● **THE INPUT**

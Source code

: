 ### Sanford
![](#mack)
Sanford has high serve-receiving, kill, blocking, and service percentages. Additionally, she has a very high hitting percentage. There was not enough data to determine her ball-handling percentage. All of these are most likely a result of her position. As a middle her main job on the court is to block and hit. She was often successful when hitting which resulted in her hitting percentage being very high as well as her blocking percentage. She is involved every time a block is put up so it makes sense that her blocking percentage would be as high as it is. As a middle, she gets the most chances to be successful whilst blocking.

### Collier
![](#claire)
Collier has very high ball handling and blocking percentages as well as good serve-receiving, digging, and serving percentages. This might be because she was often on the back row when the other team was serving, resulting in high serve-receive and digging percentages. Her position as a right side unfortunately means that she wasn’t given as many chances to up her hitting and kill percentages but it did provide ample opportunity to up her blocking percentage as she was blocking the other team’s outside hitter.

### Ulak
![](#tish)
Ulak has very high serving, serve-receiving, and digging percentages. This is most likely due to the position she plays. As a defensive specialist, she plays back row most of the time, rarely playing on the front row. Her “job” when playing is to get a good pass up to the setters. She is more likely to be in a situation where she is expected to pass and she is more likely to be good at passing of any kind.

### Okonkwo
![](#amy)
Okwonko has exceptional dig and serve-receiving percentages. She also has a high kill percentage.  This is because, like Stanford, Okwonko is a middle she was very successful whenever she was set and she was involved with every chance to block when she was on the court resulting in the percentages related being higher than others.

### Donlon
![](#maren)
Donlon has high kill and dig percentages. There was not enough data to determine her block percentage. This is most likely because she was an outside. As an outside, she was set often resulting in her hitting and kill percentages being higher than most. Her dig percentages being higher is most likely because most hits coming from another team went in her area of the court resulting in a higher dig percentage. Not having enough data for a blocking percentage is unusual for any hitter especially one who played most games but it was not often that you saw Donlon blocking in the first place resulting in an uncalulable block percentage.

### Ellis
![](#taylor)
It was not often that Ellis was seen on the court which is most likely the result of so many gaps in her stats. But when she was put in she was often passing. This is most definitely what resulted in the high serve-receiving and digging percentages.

● **PROMPT**
Your task is to find every line above containing the word "enough" and copy it.

● **FINAL ANSWER**
Sanford has high serve-receiving, kill, blocking, and service percentages. Additionally, she has a very high hitting percentage. There was not enough data to determine her ball-handling percentage. All of these are most likely a result of her position. As a middle her main job on the court is to block and hit. She was often successful when hitting which resulted in her hitting percentage being very high as well as her blocking percentage. She is involved every time a block is put up so it makes sense that her blocking percentage would be as high as it is. As a middle, she gets the most chances to be successful whilst blocking.
Donlon has high kill and dig percentages. There was not enough data to determine her block percentage. This is most likely because she was an outside. As an outside, she was set often resulting in her hitting and kill percentages being higher than most. Her dig percentages being higher is most likely because most hits coming from another team went in her area of the court resulting in a higher dig percentage. Not having enough data for a blocking percentage is unusual for any hitter especially one who played most games but it was not often that you saw Donlon blocking in the first place resulting in an uncalulable block percentage.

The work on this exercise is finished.